4/29/1952 — 12/16/2011
Terry’s melanoma journey began in December 2009, at a long overdue physical with his primary care physician. I finally gave up and made the appointment for him. He had a small cyst on his chest just below his throat. The primary care doctor didn’t think anything of it but told him to see a surgeon for removal. He met with the surgeon, and he also thought it was nothing major. Surgery was scheduled for 3/31/2010.

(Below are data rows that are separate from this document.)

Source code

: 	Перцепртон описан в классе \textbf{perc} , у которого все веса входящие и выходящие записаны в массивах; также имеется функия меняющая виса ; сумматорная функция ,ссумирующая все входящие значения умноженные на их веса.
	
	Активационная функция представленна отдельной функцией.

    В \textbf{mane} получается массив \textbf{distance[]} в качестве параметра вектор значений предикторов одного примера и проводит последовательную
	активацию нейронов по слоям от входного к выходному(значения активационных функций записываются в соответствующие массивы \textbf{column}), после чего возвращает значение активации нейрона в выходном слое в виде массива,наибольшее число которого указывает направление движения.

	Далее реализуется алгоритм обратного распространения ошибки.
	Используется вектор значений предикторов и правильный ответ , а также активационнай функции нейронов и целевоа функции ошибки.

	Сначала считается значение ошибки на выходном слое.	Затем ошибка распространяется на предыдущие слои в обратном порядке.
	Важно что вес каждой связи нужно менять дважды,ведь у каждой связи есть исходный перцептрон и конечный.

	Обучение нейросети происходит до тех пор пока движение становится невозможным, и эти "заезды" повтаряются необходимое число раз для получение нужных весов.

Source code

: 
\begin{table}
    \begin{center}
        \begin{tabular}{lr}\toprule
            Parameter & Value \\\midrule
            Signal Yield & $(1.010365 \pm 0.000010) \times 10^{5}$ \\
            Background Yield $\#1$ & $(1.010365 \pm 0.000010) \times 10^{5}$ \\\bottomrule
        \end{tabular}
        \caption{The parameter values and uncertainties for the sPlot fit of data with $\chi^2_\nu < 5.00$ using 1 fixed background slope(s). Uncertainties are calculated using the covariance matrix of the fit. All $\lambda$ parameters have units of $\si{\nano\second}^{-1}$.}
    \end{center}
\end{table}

On his follow-up visit to the surgeon on 4/12/2010, he was given the news “malignant metastic melanoma” was found and would require additional testing and surgery to get a clear margin. Ignorance is bliss because his comment to the doctor was “I only want 20 more years.” He underwent an MRI on 4/16 and PET scan on 4/19. Our daughter was getting married on 5/1 so he scheduled follow-up surgery on 5/12. The surgeon was aware of the wedding and choose to delay telling him the findings of the tests until 5/3. He had one lung lesion and one lesion in the groin, but
the primary site was unknown. His family has a history of moles but no history of melanoma. All visits to the dermatologist had resulted in benign biopsies.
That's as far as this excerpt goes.